Following enactment of the Ordinance, the City sent notices to both appellants ordering them to apply for permits.   Both appellants retained counsel and challenged the Ordinance on various grounds, but they also went through the City's administrative process to obtain the CUPs in order to exhaust their administrative remedies as a prerequisite to filing a legal action.   Ultimately, the city council adopted resolutions imposing CUPs on each business and setting forth the conditions under which they could continue in business.   Appellants were required to accept the conditions and record them with the county recorder's office as part of the chain of title to their respective properties.1

 On August 2, 1991, appellants initiated a legal action by filing a complaint for damages, declaratory and injunctive relief and a petition for writ of mandate.   The first through third causes of action for declaratory and injunctive relief alleged that the Ordinance was unconstitutional both facially and as applied to appellants' businesses, because it was preempted by state regulation of alcoholic beverages.   The fourth and fifth causes of action were brought under state and federal civil rights statutes, specifically Civil Code section 52.1 and 42 United States Code section 1983.   It was alleged that the Ordinance denied appellants equal protection and also that it was unconstitutionally vague and overbroad, constituted an attempted taking of property and was subject to arbitrary enforcement.   The sixth cause of action alleged that a CUP was not required of Boccato because he was in a C–1 not a C–2 zone.   The seventh cause of action sought issuance of a peremptory writ of mandate ordering the City to set aside and vacate the conditions it had imposed on appellants' businesses.

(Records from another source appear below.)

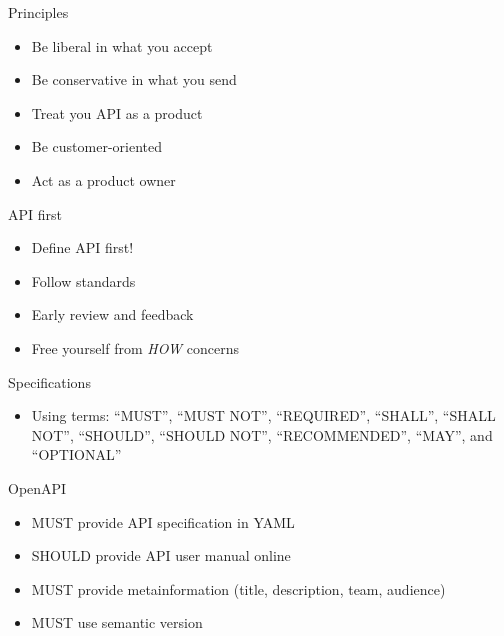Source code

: \begin{frame}{Principles}

\begin{itemize}
\tightlist
\item
  Be liberal in what you accept
\item
  Be conservative in what you send
\item
  Treat you API as a product
\item
  Be customer-oriented
\item
  Act as a product owner
\end{itemize}

\end{frame}

\begin{frame}{API first}

\begin{itemize}
\tightlist
\item
  Define API first!
\item
  Follow standards
\item
  Early review and feedback
\item
  Free yourself from \emph{HOW} concerns
\end{itemize}

\end{frame}

\begin{frame}{Specifications}

\begin{itemize}
\tightlist
\item
  Using terms: ``MUST'', ``MUST NOT'', ``REQUIRED'', ``SHALL'', ``SHALL
  NOT'', ``SHOULD'', ``SHOULD NOT'', ``RECOMMENDED'', ``MAY'', and
  ``OPTIONAL''
\end{itemize}

\end{frame}

\begin{frame}{OpenAPI}

\begin{itemize}
\tightlist
\item
  MUST provide API specification in YAML
\item
  SHOULD provide API user manual online
\item
  MUST provide metainformation (title, description, team, audience)
\item
  MUST use semantic version
\end{itemize}

\end{frame}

The City demurred to the complaint.   It contended that the second through fifth causes of actions failed to allege compliance with the Tort Claims Act;   that the first through fifth causes of action failed to state a cause of action for denial of equal protection under either state or federal law because appellants were not members of protected classes for whom those laws were enacted;  and that appellants were impermissibly joined in the petition for writ of mandate.

The court sustained a demurrer without leave to amend as to the second, third, fourth and fifth causes of action for damages, because they failed to allege compliance with the Tort Claims Act.   It also sustained a demurrer with leave to amend as to those causes of action raising constitutional claims under Civil Code section 52.1 and 42 United States Code section 1983.   Finally, it sustained a demurrer with leave to amend as to the seventh cause of action, a petition for writ of mandate.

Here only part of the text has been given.